--- Source data Enclosed Below ---

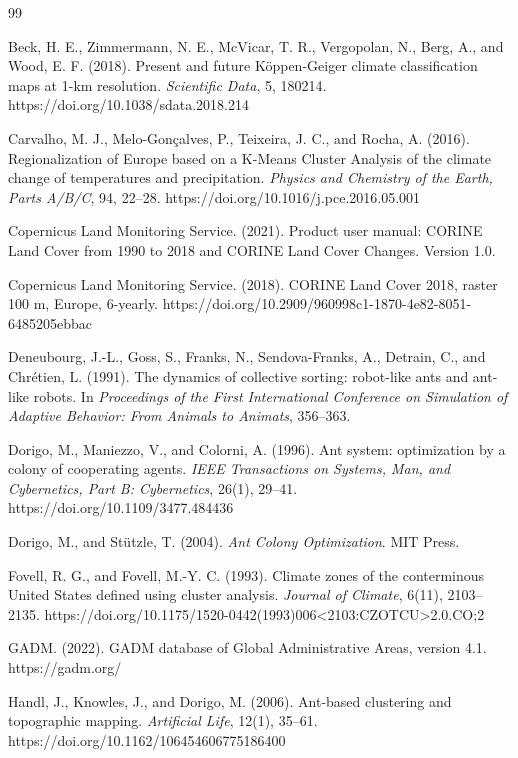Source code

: \documentclass[11pt]{article}
\begin{document}
\begin{thebibliography}{99}

Beck, H. E., Zimmermann, N. E., McVicar, T. R., Vergopolan, N., Berg, A., and Wood, E. F. (2018).
Present and future Köppen-Geiger climate classification maps at 1-km resolution.
\textit{Scientific Data}, 5, 180214.
https://doi.org/10.1038/sdata.2018.214

Carvalho, M. J., Melo-Gonçalves, P., Teixeira, J. C., and Rocha, A. (2016).
Regionalization of Europe based on a K-Means Cluster Analysis of the climate change of temperatures and precipitation.
\textit{Physics and Chemistry of the Earth, Parts A/B/C}, 94, 22--28.
https://doi.org/10.1016/j.pce.2016.05.001

Copernicus Land Monitoring Service. (2021).
Product user manual: CORINE Land Cover from 1990 to 2018 and CORINE Land Cover Changes.
Version 1.0.

Copernicus Land Monitoring Service. (2018).
CORINE Land Cover 2018, raster 100 m, Europe, 6-yearly.
https://doi.org/10.2909/960998c1-1870-4e82-8051-6485205ebbac

Deneubourg, J.-L., Goss, S., Franks, N., Sendova-Franks, A., Detrain, C., and Chrétien, L. (1991).
The dynamics of collective sorting: robot-like ants and ant-like robots.
In \textit{Proceedings of the First International Conference on Simulation of Adaptive Behavior: From Animals to Animats}, 356--363.

Dorigo, M., Maniezzo, V., and Colorni, A. (1996).
Ant system: optimization by a colony of cooperating agents.
\textit{IEEE Transactions on Systems, Man, and Cybernetics, Part B: Cybernetics}, 26(1), 29--41.
https://doi.org/10.1109/3477.484436

Dorigo, M., and Stützle, T. (2004).
\textit{Ant Colony Optimization}.
MIT Press.

Fovell, R. G., and Fovell, M.-Y. C. (1993).
Climate zones of the conterminous United States defined using cluster analysis.
\textit{Journal of Climate}, 6(11), 2103--2135.
https://doi.org/10.1175/1520-0442(1993)006<2103:CZOTCU>2.0.CO;2

GADM. (2022).
GADM database of Global Administrative Areas, version 4.1.
https://gadm.org/

Handl, J., Knowles, J., and Dorigo, M. (2006).
Ant-based clustering and topographic mapping.
\textit{Artificial Life}, 12(1), 35--61.
https://doi.org/10.1162/106454606775186400


\end{thebibliography}
\end{document}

--- End of Enclosed Source data ---

▶ Work instructions
Please repeat the entries exactly. Do not include the pictures.

▶ The answer
Source code

: \documentclass[11pt]{article}
\begin{document}
\begin{thebibliography}{99}

Beck, H. E., Zimmermann, N. E., McVicar, T. R., Vergopolan, N., Berg, A., and Wood, E. F. (2018).
Present and future Köppen-Geiger climate classification maps at 1-km resolution.
\textit{Scientific Data}, 5, 180214.
https://doi.org/10.1038/sdata.2018.214

Carvalho, M. J., Melo-Gonçalves, P., Teixeira, J. C., and Rocha, A. (2016).
Regionalization of Europe based on a K-Means Cluster Analysis of the climate change of temperatures and precipitation.
\textit{Physics and Chemistry of the Earth, Parts A/B/C}, 94, 22--28.
https://doi.org/10.1016/j.pce.2016.05.001

Copernicus Land Monitoring Service. (2021).
Product user manual: CORINE Land Cover from 1990 to 2018 and CORINE Land Cover Changes.
Version 1.0.

Copernicus Land Monitoring Service. (2018).
CORINE Land Cover 2018, raster 100 m, Europe, 6-yearly.
https://doi.org/10.2909/960998c1-1870-4e82-8051-6485205ebbac

Deneubourg, J.-L., Goss, S., Franks, N., Sendova-Franks, A., Detrain, C., and Chrétien, L. (1991).
The dynamics of collective sorting: robot-like ants and ant-like robots.
In \textit{Proceedings of the First International Conference on Simulation of Adaptive Behavior: From Animals to Animats}, 356--363.

Dorigo, M., Maniezzo, V., and Colorni, A. (1996).
Ant system: optimization by a colony of cooperating agents.
\textit{IEEE Transactions on Systems, Man, and Cybernetics, Part B: Cybernetics}, 26(1), 29--41.
https://doi.org/10.1109/3477.484436

Dorigo, M., and Stützle, T. (2004).
\textit{Ant Colony Optimization}.
MIT Press.

Fovell, R. G., and Fovell, M.-Y. C. (1993).
Climate zones of the conterminous United States defined using cluster analysis.
\textit{Journal of Climate}, 6(11), 2103--2135.
https://doi.org/10.1175/1520-0442(1993)006<2103:CZOTCU>2.0.CO;2

GADM. (2022).
GADM database of Global Administrative Areas, version 4.1.
https://gadm.org/

Handl, J., Knowles, J., and Dorigo, M. (2006).
Ant-based clustering and topographic mapping.
\textit{Artificial Life}, 12(1), 35--61.
https://doi.org/10.1162/106454606775186400


\end{thebibliography}
\end{document}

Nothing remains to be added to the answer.